Stored data
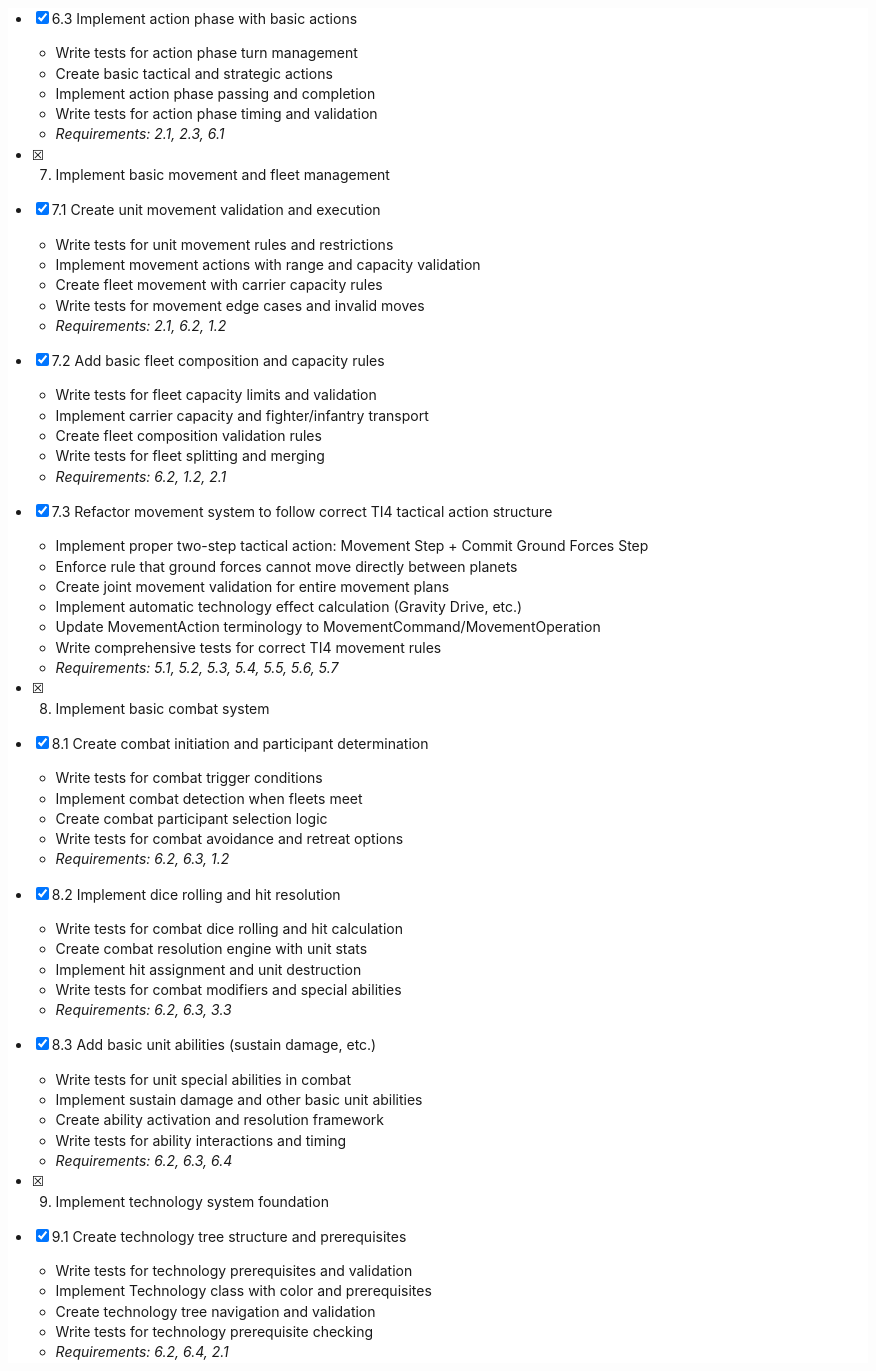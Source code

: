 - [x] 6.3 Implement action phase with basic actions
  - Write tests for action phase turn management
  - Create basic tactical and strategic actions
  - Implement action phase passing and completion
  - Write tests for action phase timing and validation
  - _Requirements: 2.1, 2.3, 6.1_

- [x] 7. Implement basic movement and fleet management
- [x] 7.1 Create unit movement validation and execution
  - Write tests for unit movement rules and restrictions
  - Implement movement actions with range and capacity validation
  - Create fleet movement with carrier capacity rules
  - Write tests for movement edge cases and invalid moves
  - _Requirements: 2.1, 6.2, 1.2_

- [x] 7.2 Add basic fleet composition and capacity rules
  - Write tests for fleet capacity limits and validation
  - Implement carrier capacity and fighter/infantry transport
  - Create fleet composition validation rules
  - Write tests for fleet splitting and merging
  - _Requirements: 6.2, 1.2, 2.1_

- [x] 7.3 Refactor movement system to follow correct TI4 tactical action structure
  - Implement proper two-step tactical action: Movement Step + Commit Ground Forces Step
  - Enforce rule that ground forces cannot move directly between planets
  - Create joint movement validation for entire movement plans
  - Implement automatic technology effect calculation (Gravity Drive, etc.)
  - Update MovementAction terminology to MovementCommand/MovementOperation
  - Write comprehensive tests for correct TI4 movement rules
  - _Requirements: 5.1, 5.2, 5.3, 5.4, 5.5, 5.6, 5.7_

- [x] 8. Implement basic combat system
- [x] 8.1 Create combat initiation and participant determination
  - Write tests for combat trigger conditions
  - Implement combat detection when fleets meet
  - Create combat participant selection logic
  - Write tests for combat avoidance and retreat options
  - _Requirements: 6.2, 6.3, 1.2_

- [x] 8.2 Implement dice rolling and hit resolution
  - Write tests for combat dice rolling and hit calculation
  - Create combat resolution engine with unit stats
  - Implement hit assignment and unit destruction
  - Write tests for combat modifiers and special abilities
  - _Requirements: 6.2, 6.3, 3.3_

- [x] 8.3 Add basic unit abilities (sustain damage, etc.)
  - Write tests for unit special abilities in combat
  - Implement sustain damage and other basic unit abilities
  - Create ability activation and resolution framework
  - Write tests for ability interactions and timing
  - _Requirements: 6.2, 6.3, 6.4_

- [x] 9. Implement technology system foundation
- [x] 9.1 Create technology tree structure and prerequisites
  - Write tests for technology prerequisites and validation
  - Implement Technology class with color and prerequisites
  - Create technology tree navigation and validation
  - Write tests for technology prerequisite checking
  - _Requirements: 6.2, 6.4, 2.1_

---

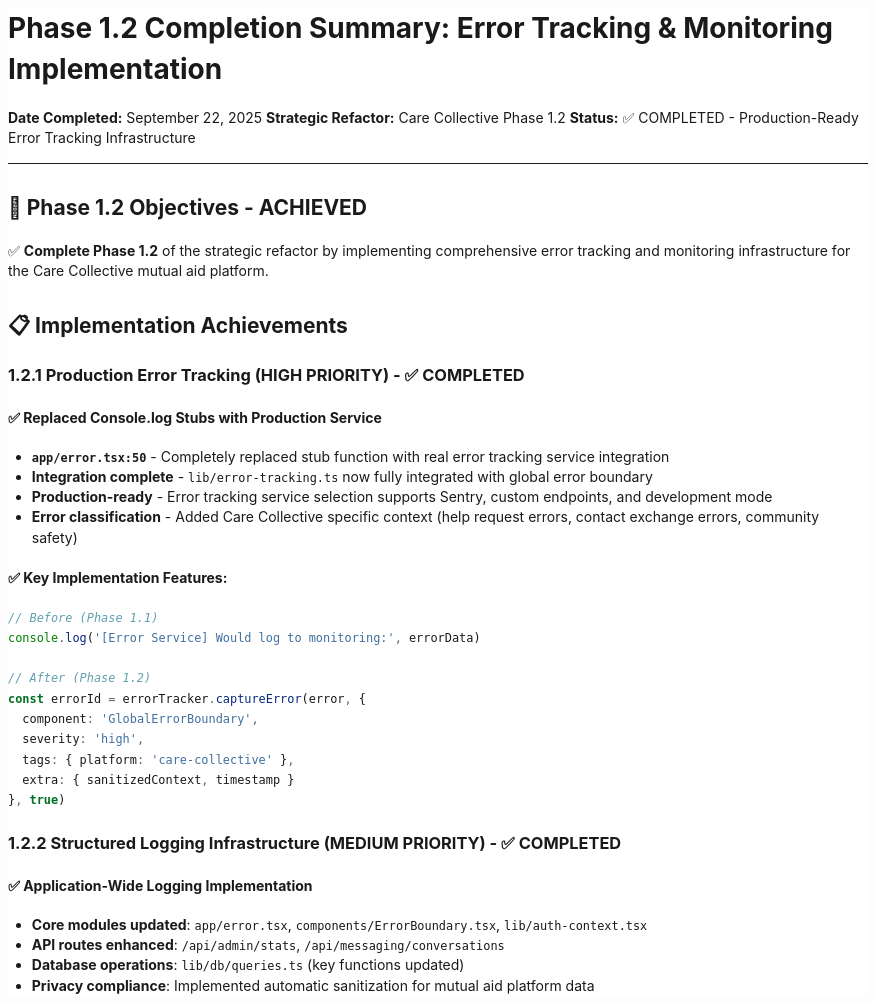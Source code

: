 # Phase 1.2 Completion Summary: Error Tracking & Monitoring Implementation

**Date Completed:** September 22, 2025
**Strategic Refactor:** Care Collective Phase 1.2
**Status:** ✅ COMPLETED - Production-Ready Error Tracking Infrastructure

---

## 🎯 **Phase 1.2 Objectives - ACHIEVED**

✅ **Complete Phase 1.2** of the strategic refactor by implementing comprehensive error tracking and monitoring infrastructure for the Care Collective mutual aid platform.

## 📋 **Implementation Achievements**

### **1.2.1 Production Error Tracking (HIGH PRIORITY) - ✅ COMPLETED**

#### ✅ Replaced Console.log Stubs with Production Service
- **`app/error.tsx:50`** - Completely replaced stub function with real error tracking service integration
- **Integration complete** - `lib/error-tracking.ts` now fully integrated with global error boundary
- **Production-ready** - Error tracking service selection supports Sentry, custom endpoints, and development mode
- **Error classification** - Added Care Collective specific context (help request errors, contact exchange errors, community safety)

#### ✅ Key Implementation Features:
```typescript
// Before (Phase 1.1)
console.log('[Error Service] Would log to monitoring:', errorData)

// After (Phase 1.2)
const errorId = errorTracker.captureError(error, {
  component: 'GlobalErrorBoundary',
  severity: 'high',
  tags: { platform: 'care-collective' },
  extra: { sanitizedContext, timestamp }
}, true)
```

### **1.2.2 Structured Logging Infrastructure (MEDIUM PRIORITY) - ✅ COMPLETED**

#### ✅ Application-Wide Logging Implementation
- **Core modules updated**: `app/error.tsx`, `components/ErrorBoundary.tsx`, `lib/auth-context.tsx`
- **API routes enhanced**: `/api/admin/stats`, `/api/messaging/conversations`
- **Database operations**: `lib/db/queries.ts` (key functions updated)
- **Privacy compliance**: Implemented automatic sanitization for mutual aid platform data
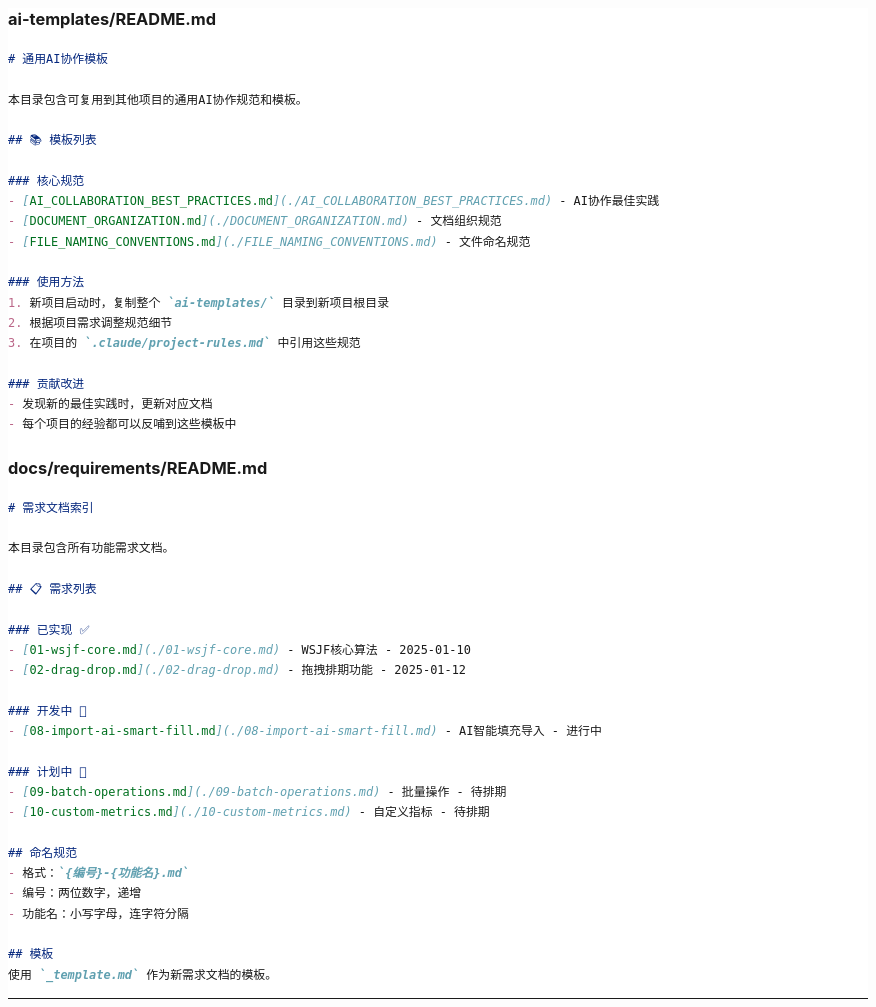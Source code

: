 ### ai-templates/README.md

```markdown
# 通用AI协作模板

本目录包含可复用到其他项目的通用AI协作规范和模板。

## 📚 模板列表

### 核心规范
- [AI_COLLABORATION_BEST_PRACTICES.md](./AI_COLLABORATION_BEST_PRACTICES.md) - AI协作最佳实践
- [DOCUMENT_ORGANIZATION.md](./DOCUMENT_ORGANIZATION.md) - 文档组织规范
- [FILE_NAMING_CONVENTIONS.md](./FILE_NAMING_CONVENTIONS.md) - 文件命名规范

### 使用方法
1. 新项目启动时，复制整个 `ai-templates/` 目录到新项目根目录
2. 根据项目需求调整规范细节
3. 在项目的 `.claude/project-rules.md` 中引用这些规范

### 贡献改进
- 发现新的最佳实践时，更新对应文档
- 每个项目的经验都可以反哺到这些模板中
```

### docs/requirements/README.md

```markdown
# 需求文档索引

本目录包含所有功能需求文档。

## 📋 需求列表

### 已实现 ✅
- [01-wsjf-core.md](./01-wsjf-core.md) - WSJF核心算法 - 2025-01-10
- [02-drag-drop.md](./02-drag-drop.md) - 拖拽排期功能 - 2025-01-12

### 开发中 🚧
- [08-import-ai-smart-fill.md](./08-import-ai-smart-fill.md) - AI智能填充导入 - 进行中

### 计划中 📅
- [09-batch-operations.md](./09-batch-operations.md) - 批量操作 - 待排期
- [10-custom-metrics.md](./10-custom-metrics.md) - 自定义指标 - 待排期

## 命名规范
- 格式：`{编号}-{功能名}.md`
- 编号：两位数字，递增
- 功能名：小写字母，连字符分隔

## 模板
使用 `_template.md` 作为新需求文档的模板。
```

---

* * *

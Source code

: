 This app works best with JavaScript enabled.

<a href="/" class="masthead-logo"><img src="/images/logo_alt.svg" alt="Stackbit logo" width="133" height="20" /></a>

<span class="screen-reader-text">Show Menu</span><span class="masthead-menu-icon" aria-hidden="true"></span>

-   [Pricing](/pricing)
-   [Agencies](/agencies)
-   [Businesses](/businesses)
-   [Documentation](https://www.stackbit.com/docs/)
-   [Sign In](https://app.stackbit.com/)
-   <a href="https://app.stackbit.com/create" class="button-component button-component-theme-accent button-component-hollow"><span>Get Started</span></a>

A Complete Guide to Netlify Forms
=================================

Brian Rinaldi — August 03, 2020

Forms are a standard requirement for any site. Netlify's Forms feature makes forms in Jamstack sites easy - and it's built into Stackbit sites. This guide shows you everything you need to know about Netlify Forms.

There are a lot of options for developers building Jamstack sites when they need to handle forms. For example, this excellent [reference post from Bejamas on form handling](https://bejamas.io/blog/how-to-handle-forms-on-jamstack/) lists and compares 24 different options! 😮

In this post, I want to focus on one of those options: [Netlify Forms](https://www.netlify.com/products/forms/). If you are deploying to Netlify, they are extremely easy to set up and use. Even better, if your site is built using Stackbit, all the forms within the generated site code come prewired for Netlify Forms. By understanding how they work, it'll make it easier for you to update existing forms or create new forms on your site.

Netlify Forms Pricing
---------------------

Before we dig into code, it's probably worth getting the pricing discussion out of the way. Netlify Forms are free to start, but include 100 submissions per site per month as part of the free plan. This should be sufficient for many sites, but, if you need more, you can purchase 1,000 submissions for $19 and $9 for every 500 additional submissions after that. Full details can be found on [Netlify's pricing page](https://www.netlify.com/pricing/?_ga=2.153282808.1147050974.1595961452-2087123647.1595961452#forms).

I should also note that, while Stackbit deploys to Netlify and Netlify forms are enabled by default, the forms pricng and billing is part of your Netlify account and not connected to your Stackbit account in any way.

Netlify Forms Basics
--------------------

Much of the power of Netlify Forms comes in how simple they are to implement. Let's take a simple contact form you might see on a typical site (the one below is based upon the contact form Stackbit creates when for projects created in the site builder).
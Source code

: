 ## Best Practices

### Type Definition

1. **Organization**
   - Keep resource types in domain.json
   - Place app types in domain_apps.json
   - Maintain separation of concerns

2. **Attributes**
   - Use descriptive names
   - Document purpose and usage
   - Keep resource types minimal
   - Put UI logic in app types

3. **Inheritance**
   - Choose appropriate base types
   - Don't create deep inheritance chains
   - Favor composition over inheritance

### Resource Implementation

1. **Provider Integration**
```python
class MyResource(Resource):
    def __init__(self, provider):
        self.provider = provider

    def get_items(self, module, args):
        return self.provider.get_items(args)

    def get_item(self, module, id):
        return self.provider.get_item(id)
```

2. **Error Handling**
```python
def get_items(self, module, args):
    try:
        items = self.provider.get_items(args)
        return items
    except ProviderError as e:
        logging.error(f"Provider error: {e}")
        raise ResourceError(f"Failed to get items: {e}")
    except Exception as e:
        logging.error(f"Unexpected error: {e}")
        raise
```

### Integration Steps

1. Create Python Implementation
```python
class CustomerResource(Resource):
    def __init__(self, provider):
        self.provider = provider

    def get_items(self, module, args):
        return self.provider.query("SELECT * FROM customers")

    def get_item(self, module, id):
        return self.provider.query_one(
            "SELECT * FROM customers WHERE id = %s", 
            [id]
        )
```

▸ TASK BRIEF
What lines of the data contain the string "built"? List them.

▸ REPLY
Forms are a standard requirement for any site. Netlify's Forms feature makes forms in Jamstack sites easy - and it's built into Stackbit sites. This guide shows you everything you need to know about Netlify Forms.
In this post, I want to focus on one of those options: [Netlify Forms](https://www.netlify.com/products/forms/). If you are deploying to Netlify, they are extremely easy to set up and use. Even better, if your site is built using Stackbit, all the forms within the generated site code come prewired for Netlify Forms. By understanding how they work, it'll make it easier for you to update existing forms or create new forms on your site.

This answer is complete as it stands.